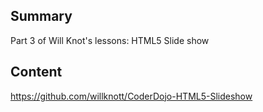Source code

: ## Summary

 Part 3 of Will Knot's lessons: HTML5 Slide show


## Content

<https://github.com/willknott/CoderDojo-HTML5-Slideshow>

## WHAT TO PRODUCE:
Drop the pictures and reproduce the rest of the entries above exactly.

## RESPONSE TO THE TASK:
Source code

: ## Summary

 Part 3 of Will Knot's lessons: HTML5 Slide show


## Content

<https://github.com/willknott/CoderDojo-HTML5-Slideshow>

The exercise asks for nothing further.